Некролог
В ночь на пятницу на 55-м году жизни в Кельне умер Алексей Парщиков, один из самых ярких поэтов 1980-х годов, участник одной из последних в России литературных группировок — метареалистов или метаметафористов.
Для очень разных поэтов Алексея Парщикова, Александра Еременко и Ивана Жданова термин "метареализм" был отчасти отмазкой для цензуры: дескать, мы какие-никакие, а реалисты, пусть и "многих реальностей". Отмазка работала: первая книга Парщикова "Днепровский август" вышла уже в 1984 году, вслед за первой публикацией вчерашнего студента Литинститута в журнале "Литературная учеба". Громоздкий метаметафоризм точнее определяет его стиль. Его поэзия — цепь прорастающих друг из друга метафор — почти зрима и одновременно эзотерична: "И ничто каратэ кота в сравнении со статуями диктаторов". Впрочем, Парщиков полагал: "В русском языке любые два слова в родительном падеже — уже метафора. Проблема в том, чтобы отобрать удачные". Отбирать удачные метафоры он умел. Тем более что, если верить Иосифу Бродскому, тирания способствует развитию метафоры.

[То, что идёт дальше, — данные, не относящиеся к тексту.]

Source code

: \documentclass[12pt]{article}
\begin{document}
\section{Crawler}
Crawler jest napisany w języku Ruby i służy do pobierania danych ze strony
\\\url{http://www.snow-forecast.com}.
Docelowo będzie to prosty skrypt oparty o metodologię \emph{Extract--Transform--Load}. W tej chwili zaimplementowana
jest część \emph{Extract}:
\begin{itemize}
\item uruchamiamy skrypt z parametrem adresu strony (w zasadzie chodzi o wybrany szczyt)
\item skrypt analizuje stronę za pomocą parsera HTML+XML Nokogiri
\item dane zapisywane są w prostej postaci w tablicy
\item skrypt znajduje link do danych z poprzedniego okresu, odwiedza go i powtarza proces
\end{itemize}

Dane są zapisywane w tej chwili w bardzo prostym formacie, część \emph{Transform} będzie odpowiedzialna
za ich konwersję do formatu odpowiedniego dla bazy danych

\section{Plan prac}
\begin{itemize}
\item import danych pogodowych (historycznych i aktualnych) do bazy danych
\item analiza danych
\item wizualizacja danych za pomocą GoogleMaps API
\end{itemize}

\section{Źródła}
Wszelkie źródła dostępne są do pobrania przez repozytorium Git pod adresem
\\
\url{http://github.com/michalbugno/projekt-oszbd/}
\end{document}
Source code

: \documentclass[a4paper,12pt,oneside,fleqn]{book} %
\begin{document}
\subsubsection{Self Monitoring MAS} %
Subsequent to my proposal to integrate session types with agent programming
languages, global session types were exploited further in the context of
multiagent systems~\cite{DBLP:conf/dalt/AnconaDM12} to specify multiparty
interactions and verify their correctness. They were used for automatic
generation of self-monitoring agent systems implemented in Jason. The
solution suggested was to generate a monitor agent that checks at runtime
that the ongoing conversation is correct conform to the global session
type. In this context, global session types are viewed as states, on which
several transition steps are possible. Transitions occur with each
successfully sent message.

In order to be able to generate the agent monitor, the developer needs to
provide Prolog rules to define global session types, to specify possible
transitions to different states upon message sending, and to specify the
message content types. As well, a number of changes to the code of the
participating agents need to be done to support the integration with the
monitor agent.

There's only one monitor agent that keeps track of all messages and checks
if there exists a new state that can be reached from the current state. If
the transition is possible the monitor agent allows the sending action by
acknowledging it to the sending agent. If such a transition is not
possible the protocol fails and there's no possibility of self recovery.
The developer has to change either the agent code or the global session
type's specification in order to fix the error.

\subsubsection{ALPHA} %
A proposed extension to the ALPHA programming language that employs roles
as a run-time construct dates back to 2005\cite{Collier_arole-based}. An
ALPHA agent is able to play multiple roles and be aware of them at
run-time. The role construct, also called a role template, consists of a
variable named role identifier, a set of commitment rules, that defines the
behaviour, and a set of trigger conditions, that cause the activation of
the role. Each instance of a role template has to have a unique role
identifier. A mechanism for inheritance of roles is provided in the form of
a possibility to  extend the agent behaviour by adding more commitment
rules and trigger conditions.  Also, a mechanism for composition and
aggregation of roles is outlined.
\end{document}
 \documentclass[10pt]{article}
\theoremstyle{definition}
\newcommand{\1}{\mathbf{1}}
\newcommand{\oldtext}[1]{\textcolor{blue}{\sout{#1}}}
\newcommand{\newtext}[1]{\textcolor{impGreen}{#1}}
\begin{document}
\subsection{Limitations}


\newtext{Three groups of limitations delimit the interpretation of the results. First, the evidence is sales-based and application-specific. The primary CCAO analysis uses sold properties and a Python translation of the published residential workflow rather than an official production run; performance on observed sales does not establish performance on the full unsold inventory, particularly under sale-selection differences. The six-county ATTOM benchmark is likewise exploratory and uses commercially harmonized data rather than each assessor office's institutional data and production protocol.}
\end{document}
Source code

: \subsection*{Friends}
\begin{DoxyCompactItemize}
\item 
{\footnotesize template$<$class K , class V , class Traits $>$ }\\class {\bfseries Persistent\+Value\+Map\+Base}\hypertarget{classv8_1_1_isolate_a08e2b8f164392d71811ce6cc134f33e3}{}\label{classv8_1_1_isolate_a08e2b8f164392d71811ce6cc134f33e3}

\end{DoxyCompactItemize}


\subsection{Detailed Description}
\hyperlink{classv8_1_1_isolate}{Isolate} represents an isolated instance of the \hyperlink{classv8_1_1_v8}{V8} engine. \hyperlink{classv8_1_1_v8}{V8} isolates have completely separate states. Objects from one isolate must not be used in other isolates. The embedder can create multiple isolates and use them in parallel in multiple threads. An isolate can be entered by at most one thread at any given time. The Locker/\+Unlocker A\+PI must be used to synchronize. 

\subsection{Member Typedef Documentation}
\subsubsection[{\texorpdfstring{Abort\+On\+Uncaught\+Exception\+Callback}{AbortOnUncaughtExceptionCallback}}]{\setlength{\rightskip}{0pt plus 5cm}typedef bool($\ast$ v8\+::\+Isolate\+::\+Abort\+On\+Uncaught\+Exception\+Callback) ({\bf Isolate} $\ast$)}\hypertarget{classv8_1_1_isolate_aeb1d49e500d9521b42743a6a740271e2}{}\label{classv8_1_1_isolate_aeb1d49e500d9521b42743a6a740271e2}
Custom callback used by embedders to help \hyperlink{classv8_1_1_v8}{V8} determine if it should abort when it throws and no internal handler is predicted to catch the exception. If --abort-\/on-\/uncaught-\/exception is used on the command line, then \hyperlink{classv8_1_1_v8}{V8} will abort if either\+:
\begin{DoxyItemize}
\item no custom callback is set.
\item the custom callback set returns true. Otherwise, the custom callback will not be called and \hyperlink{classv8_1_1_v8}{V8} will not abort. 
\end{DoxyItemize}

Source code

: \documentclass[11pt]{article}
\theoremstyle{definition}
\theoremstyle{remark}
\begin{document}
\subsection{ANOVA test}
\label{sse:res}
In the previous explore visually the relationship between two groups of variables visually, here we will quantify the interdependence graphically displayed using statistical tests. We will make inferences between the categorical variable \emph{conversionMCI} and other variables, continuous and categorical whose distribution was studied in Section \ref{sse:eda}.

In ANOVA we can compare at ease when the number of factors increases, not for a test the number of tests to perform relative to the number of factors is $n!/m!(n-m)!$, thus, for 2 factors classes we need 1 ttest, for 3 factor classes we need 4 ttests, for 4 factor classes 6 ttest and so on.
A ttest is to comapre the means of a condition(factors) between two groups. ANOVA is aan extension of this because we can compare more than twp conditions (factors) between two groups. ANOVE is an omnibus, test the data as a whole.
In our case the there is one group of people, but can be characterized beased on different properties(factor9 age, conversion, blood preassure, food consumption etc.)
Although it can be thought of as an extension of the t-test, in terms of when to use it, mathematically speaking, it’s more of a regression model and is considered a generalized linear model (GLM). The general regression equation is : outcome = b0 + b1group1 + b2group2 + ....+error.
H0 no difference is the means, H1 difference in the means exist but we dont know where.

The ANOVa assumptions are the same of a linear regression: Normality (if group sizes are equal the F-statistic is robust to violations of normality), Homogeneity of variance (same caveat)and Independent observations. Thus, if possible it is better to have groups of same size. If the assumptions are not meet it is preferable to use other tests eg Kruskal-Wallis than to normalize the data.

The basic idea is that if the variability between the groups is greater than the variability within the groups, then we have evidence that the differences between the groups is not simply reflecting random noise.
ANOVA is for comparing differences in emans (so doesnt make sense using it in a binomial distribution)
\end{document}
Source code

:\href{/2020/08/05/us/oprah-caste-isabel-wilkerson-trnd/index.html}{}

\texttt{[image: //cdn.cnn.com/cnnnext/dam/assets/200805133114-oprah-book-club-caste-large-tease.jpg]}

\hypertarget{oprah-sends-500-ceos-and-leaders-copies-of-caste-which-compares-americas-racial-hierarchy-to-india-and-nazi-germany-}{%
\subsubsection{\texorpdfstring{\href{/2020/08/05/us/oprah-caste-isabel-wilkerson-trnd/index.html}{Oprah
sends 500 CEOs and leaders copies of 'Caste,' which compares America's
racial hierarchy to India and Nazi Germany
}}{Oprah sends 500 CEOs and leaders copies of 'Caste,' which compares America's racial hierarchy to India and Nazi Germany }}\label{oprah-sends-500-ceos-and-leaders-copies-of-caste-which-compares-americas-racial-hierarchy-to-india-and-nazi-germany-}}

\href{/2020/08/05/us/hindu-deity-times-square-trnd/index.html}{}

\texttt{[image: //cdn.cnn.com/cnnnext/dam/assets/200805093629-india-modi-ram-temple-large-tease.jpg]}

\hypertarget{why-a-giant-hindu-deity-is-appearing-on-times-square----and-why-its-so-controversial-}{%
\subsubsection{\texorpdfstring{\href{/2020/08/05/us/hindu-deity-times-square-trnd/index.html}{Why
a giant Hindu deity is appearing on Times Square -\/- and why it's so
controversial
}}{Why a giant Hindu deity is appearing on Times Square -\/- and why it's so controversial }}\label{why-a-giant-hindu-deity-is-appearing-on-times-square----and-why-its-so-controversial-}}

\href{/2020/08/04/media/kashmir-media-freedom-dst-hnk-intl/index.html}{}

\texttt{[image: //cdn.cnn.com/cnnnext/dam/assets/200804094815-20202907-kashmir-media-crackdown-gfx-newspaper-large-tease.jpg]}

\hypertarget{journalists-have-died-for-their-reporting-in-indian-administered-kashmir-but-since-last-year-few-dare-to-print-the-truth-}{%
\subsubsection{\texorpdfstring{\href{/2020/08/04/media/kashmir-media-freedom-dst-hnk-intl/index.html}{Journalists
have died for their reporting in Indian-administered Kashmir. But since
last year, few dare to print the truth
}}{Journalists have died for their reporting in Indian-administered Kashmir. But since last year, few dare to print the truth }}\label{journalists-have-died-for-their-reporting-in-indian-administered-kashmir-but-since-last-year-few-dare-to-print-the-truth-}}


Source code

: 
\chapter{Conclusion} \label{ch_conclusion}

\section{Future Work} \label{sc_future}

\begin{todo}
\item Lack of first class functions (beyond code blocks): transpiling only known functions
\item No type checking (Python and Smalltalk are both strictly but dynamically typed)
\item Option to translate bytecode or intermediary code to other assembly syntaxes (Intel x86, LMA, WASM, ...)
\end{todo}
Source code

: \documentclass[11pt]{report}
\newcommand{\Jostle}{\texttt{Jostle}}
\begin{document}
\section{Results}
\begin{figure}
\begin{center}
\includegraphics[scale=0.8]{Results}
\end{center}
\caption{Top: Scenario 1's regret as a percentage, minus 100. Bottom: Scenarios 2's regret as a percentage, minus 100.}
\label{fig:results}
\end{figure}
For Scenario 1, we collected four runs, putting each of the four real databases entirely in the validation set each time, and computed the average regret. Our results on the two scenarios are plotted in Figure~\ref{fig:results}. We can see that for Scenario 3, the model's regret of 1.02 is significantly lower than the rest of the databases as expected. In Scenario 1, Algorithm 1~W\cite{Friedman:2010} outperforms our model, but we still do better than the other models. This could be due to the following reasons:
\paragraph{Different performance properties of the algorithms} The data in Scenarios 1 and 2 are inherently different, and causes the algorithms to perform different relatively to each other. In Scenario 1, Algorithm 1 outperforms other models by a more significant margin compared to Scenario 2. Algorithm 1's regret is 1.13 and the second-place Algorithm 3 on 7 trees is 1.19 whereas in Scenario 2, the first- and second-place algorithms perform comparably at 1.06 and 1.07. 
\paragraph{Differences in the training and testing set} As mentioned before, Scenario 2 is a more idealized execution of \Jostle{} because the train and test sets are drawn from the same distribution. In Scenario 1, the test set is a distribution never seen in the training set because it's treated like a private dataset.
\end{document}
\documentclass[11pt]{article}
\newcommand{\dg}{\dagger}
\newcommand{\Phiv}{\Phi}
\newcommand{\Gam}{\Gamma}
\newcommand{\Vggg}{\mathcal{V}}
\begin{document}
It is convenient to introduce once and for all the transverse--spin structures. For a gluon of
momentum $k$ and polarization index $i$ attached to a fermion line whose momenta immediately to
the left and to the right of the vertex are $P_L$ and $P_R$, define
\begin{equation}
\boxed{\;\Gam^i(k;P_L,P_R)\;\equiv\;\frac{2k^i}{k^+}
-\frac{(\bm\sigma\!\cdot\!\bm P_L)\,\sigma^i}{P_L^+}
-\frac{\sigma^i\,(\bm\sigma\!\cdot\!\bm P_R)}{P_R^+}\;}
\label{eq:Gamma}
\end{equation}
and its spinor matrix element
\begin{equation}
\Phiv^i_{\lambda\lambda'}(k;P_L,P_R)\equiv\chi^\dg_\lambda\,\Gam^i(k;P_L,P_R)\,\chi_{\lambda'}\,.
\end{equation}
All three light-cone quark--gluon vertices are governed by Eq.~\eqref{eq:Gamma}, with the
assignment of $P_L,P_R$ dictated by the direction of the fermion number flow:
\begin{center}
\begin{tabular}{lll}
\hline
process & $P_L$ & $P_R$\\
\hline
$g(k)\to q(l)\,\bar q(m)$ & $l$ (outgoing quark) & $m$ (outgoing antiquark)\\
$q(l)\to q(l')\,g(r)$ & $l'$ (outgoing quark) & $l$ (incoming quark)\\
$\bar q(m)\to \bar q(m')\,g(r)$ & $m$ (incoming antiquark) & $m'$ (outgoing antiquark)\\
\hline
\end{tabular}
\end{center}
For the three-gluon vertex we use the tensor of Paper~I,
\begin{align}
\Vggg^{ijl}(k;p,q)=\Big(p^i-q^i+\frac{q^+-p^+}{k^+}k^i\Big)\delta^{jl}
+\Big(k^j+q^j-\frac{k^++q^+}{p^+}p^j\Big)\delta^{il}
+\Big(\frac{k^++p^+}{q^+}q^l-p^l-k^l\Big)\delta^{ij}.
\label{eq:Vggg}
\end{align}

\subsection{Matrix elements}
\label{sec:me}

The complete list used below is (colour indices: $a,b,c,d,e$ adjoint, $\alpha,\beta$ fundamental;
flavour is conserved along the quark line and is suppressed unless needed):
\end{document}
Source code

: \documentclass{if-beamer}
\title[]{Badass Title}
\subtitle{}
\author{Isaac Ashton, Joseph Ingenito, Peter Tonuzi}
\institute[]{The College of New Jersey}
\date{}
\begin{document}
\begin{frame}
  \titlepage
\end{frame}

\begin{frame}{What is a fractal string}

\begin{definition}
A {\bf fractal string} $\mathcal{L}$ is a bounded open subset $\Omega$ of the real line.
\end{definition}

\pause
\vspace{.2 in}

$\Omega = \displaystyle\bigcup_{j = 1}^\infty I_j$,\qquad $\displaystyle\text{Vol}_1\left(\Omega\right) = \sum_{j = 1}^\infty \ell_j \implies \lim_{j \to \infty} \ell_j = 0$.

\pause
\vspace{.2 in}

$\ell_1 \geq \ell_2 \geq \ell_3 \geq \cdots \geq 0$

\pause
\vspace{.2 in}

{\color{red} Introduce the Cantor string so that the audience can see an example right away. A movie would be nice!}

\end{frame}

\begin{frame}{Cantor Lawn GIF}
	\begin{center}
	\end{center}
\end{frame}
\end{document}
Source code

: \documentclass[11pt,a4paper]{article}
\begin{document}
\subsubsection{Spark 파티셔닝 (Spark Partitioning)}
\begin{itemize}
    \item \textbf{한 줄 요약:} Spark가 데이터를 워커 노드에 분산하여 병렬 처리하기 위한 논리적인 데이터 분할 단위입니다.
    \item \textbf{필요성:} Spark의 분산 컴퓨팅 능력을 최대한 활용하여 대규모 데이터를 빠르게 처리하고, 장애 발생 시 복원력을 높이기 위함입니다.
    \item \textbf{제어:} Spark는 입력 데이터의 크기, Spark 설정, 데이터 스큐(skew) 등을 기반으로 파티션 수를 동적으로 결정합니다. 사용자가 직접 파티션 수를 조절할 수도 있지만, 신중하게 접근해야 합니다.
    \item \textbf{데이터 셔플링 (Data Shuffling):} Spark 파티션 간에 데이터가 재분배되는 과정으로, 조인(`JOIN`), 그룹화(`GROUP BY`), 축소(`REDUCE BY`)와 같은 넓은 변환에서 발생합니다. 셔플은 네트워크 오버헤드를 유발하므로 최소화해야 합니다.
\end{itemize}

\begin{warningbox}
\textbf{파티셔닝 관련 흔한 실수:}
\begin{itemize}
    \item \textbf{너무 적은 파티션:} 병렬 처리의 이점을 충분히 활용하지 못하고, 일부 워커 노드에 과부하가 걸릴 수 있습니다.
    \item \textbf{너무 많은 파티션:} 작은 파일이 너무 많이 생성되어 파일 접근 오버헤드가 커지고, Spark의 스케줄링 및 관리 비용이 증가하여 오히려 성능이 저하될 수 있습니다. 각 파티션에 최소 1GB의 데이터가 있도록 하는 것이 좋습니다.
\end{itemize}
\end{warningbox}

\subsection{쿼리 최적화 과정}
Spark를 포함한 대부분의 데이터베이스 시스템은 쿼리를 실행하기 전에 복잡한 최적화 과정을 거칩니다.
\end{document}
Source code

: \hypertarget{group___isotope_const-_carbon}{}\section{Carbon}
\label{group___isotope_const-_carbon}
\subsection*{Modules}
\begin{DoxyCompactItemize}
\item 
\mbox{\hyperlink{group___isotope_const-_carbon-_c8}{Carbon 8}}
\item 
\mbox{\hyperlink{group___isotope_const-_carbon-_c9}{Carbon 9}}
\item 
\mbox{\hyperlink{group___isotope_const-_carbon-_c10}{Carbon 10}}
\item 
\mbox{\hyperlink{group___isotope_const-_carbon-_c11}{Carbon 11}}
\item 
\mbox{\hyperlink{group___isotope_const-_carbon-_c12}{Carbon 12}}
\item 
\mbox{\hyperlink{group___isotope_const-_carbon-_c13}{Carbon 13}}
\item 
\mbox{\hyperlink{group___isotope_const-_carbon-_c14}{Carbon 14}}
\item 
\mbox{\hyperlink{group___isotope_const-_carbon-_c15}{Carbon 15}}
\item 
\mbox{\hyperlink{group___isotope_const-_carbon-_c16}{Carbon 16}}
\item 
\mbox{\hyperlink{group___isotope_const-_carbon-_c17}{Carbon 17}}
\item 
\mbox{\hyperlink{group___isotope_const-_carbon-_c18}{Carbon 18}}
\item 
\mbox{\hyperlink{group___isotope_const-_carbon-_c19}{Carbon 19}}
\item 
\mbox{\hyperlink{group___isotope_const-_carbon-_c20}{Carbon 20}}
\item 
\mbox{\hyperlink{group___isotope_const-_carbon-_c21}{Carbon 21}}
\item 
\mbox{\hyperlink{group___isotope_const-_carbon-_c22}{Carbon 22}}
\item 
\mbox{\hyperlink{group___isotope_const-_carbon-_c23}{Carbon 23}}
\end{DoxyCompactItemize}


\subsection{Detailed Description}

В его стихи можно вчитываться, разгадывая зашифрованную реальность: описание допотопной машины, просто пишущей машинки, совокупления или кошки. А можно и не разгадывать: их пластическая красота самодостаточна и неожиданно проста. "Шах — белая шахта, в которую ты летишь. // На черную клетку шлепается летучая мышь". "Ребенки — зайцеобразны: снизу два зуба, а щеки! Так же и зайцы — // детоподобны. // Злобны зайцы и непредсказуемы, словно осколки серы чиркнувшей // спички".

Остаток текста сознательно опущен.